We questioned Colone about the IBT position statement. He denied – “absolutely not” – that Zivalich’s marriage to a candidate on the losing slate played any role in the decision not to retain her, denying that it was even discussed. He further contradicted the position statement by stating that he had no concern that Zivalich would fail to demonstrate the discretion or respect for sensitive or confidential information that the auditing job required or that she might disclose such information outside the administration. Colone stated that he became aware of the IBT position statement the day it was submitted but after it had been sent. When he saw it, he stated he asked General Counsel Gleason why the statement quoted above was made, but he received no satisfactory response. Colone stated he told his boss, General Secretary-Treasurer Zuckerman, about the statement, and Zuckerman replied to him, “We’ll clean it up.” However, no action has ever been taken by the IBT to amend or retract the statement it submitted in response to Zivalich’s protest. Further, Colone did not seek to correct the statement on his own initiative when interviewed, instead discussing the IBT position statement only when we raised it and questioned him directly about it.
We regard the IBT position statement as a statement against interest. It states explicitly that a reason that made a difference in the decision to terminate Zivalich’s IBT employment was her marriage to and campaign support for her husband, an unsuccessful opposition candidate for International office. That this statement was never withdrawn or amended demonstrates that it remains an explanation for the dismissal. Such explanation effectively concedes with direct evidence that Zivalich was terminated in retaliation for protected activity. See Phelan, supra, and Hoffa, supra.
Even without the IBT’s position statement expressly stating that her political support for an unsuccessful candidate required that she be jettisoned from IBT employment, we would conclude that the IBT has not rebutted the inference Zivalich raised that she was terminated for protected activity. As demonstrated above, the two reasons cited by Colone for retaining Hairfield over Zivalich to audit South region subordinate bodies do not withstand scrutiny. The cost-savings rationale is not substantiated where the evidence shows that Hairfield and Zivalich each would have to fly to roughly the same number of audit locations in the region. Further, Zivalich has demonstrably superior experience, knowledge of subject matter, and demonstrated ability to educate on key concepts of local union administration when compared with Hairfield. For these reasons, even in the absence of the IBT’s statement against interest, we would conclude that the IBT’s stated reasons for dismissing Zivalich – cost-savings and experience – are not supported by evidence and are therefore pretextual.
For these reasons, we find that Zivalich was retaliated against for protected activity in violation of the Rules, and we GRANT her protest.

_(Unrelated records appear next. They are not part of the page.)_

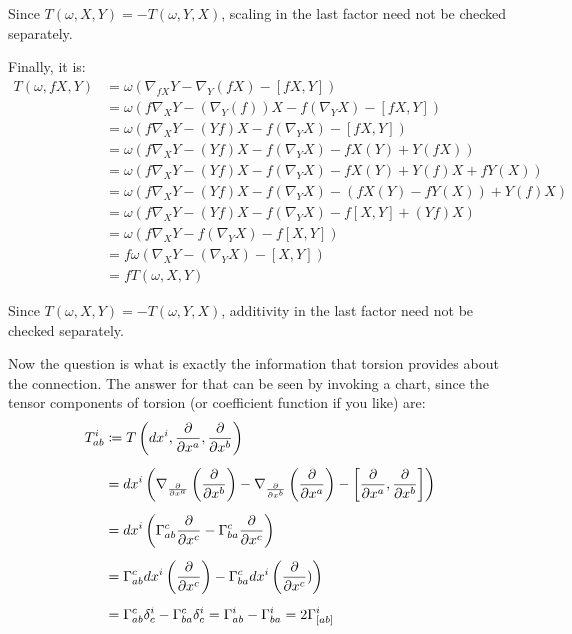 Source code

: Since $T(\omega,X,Y) = - T(\omega,Y,X)$, scaling in the last factor need not be checked separately.

\item Finally, it is:
\begin{align*}
T(\omega, fX, Y) & = \omega(\nabla_{fX} Y - \nabla_Y (fX) - [fX,Y]) \\
& = \omega(f\nabla_{X} Y - (\nabla_Y (f))X - f(\nabla_Y X) - [fX,Y]) \\
& = \omega(f\nabla_{X} Y - (Yf)X - f(\nabla_Y X) - [fX,Y]) \\
& = \omega(f\nabla_{X} Y - (Yf)X - f(\nabla_Y X) - fX(Y) + Y(fX)) \\
& = \omega(f\nabla_{X} Y - (Yf)X - f(\nabla_Y X) - fX(Y) + Y(f)X + fY (X))\\
& = \omega(f\nabla_{X} Y - (Yf)X - f(\nabla_Y X) - (fX(Y) - fY(X))+ Y (f)X )\\
& = \omega(f\nabla_{X} Y - (Yf)X - f(\nabla_Y X) - f[X,Y] + (Yf)X) \\
& = \omega(f\nabla_{X} Y - f(\nabla_Y X) - f[X,Y]) \\
& = f\omega(\nabla_{X} Y - (\nabla_Y X) - [X,Y]) \\
&= fT(\omega,X,Y)
\end{align*}

Since $T(\omega,X,Y) = - T(\omega,Y,X)$, additivity in the last factor need not be checked separately.
\eit

Now the question is what is exactly the information that torsion provides about the connection. The answer for that
can be seen by invoking a chart, since the tensor components of torsion (or coefficient function if you like) are:
\begin{align*}
T^{i}_{ab} & \coloneqq T\left(dx^i, \frac{\partial }{\partial x^a}, \frac{\partial }{\partial x^b}\right) \\[5pt]
&= dx^i \left(\nabla_{\frac{\partial }{\partial x^a}} \left(\frac{\partial }{\partial x^b}\right) - \nabla_{\frac{\partial }{\partial x^b}} \left( \frac{\partial }{\partial x^a}\right)
- \left[ \frac{\partial }{\partial x^a},\frac{\partial }{\partial x^b} \right] \right) \\[5pt]
&= dx^i \left( \Gamma^{c}_{ab} \frac{\partial }{\partial x^c} -\Gamma^{c}_{ba} \frac{\partial }{\partial x^c} \right)\\[5pt]
&= \Gamma^{c}_{ab} dx^i \left( \frac{\partial }{\partial x^c} \right) -\Gamma^{c}_{ba} dx^i \left(\frac{\partial }{\partial x^c})\right)\\[5pt]
&= \Gamma^{c}_{ab} \delta^{i}_{c} -\Gamma^{c}_{ba} \delta^{i}_{c} = \Gamma^{i}_{ab} - \Gamma^{i}_{ba} = 2 \Gamma^{i}_{[ab]}
\end{align*}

Ellis. Shawn Ellis was a trainer employed in the IBT Training and Education Department and was assigned to the Central region for all periods relevant here. In that capacity, he prepared and presented training sessions at local unions and joint councils in that region. Frequently, he trained union stewards, the front line of contract enforcement in the workplace. His training emphasized the requirements of the job – knowledge of what is permissible and impermissible under the contract and existing practice, recognizing the difference between a grievance about an impermissible employer practice and a gripe about an issue a rank-and-file member simply does not like, the need to investigate issues thoroughly to properly determine them to be valid grievances, the obligation to file and process grievances promptly, to communicate well with other stewards and the business agent to insure that contract violations are remedied promptly, and the need to educate rank-and-file members to be the eyes and ears of the steward in the workplace. Ellis stated that he tailored his steward trainings to be accessible to first-time stewards and also interesting to veteran stewards.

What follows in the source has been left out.